## Aim of the task
Your answer should be every line below that includes the word "scripters".

[Stored items]
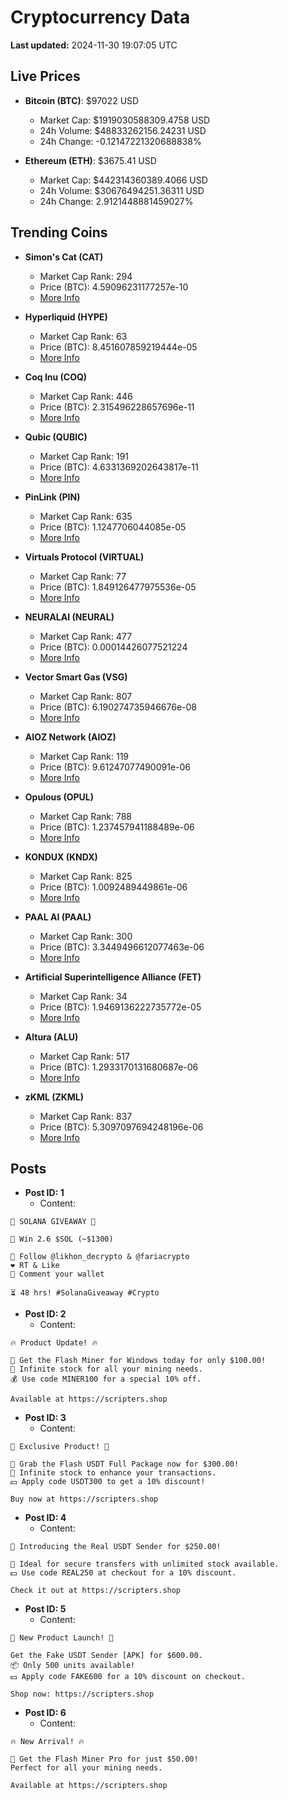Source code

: # Cryptocurrency Data

**Last updated:** 2024-11-30 19:07:05 UTC

## Live Prices
- **Bitcoin (BTC)**: $97022 USD
  - Market Cap: $1919030588309.4758 USD
  - 24h Volume: $48833262156.24231 USD
  - 24h Change: -0.12147221320688838%

- **Ethereum (ETH)**: $3675.41 USD
  - Market Cap: $442314360389.4066 USD
  - 24h Volume: $30676494251.36311 USD
  - 24h Change: 2.9121448881459027%

## Trending Coins
- **Simon's Cat (CAT)**
  - Market Cap Rank: 294
  - Price (BTC): 4.59096231177257e-10
  - [More Info](https://www.coingecko.com/en/coins/simons-cat)

- **Hyperliquid (HYPE)**
  - Market Cap Rank: 63
  - Price (BTC): 8.451607859219444e-05
  - [More Info](https://www.coingecko.com/en/coins/hyperliquid)

- **Coq Inu (COQ)**
  - Market Cap Rank: 446
  - Price (BTC): 2.315496228657696e-11
  - [More Info](https://www.coingecko.com/en/coins/coq-inu)

- **Qubic (QUBIC)**
  - Market Cap Rank: 191
  - Price (BTC): 4.6331369202643817e-11
  - [More Info](https://www.coingecko.com/en/coins/qubic)

- **PinLink (PIN)**
  - Market Cap Rank: 635
  - Price (BTC): 1.1247706044085e-05
  - [More Info](https://www.coingecko.com/en/coins/pinlink)

- **Virtuals Protocol (VIRTUAL)**
  - Market Cap Rank: 77
  - Price (BTC): 1.849126477975536e-05
  - [More Info](https://www.coingecko.com/en/coins/virtual-protocol)

- **NEURALAI (NEURAL)**
  - Market Cap Rank: 477
  - Price (BTC): 0.00014426077521224
  - [More Info](https://www.coingecko.com/en/coins/neuralai)

- **Vector Smart Gas (VSG)**
  - Market Cap Rank: 807
  - Price (BTC): 6.190274735946676e-08
  - [More Info](https://www.coingecko.com/en/coins/vector-smart-gas)

- **AIOZ Network (AIOZ)**
  - Market Cap Rank: 119
  - Price (BTC): 9.61247077490091e-06
  - [More Info](https://www.coingecko.com/en/coins/aioz-network)

- **Opulous (OPUL)**
  - Market Cap Rank: 788
  - Price (BTC): 1.237457941188489e-06
  - [More Info](https://www.coingecko.com/en/coins/opulous)

- **KONDUX (KNDX)**
  - Market Cap Rank: 825
  - Price (BTC): 1.0092489449861e-06
  - [More Info](https://www.coingecko.com/en/coins/kondux-v2)

- **PAAL AI (PAAL)**
  - Market Cap Rank: 300
  - Price (BTC): 3.3449496612077463e-06
  - [More Info](https://www.coingecko.com/en/coins/paal-ai)

- **Artificial Superintelligence Alliance (FET)**
  - Market Cap Rank: 34
  - Price (BTC): 1.9469136222735772e-05
  - [More Info](https://www.coingecko.com/en/coins/artificial-superintelligence-alliance)

- **Altura (ALU)**
  - Market Cap Rank: 517
  - Price (BTC): 1.2933170131680687e-06
  - [More Info](https://www.coingecko.com/en/coins/altura)

- **zKML (ZKML)**
  - Market Cap Rank: 837
  - Price (BTC): 5.3097097694248196e-06
  - [More Info](https://www.coingecko.com/en/coins/zkml)

## Posts
- **Post ID: 1**
  - Content:
```
🚀 SOLANA GIVEAWAY 🚀

🎁 Win 2.6 $SOL (~$1300)

🤝 Follow @likhon_decrypto & @fariacrypto
❤️ RT & Like
💬 Comment your wallet

⏳ 48 hrs! #SolanaGiveaway #Crypto
```

- **Post ID: 2**
  - Content:
```
🔥 Product Update! 🔥

🚀 Get the Flash Miner for Windows today for only $100.00!
🔋 Infinite stock for all your mining needs.
💰 Use code MINER100 for a special 10% off.

Available at https://scripters.shop
```

- **Post ID: 3**
  - Content:
```
🎁 Exclusive Product! 🎁

💸 Grab the Flash USDT Full Package now for $300.00!
🎉 Infinite stock to enhance your transactions.
💵 Apply code USDT300 to get a 10% discount!

Buy now at https://scripters.shop
```

- **Post ID: 4**
  - Content:
```
💎 Introducing the Real USDT Sender for $250.00!

💼 Ideal for secure transfers with unlimited stock available.
💵 Use code REAL250 at checkout for a 10% discount.

Check it out at https://scripters.shop
```

- **Post ID: 5**
  - Content:
```
🚀 New Product Launch! 🚀

Get the Fake USDT Sender [APK] for $600.00.
📦 Only 500 units available!
💵 Apply code FAKE600 for a 10% discount on checkout.

Shop now: https://scripters.shop
```

- **Post ID: 6**
  - Content:
```
🔥 New Arrival! 🔥

💸 Get the Flash Miner Pro for just $50.00!
Perfect for all your mining needs.

Available at https://scripters.shop
```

## Answer section
Available at https://scripters.shop
Buy now at https://scripters.shop
Check it out at https://scripters.shop
Shop now: https://scripters.shop
Available at https://scripters.shop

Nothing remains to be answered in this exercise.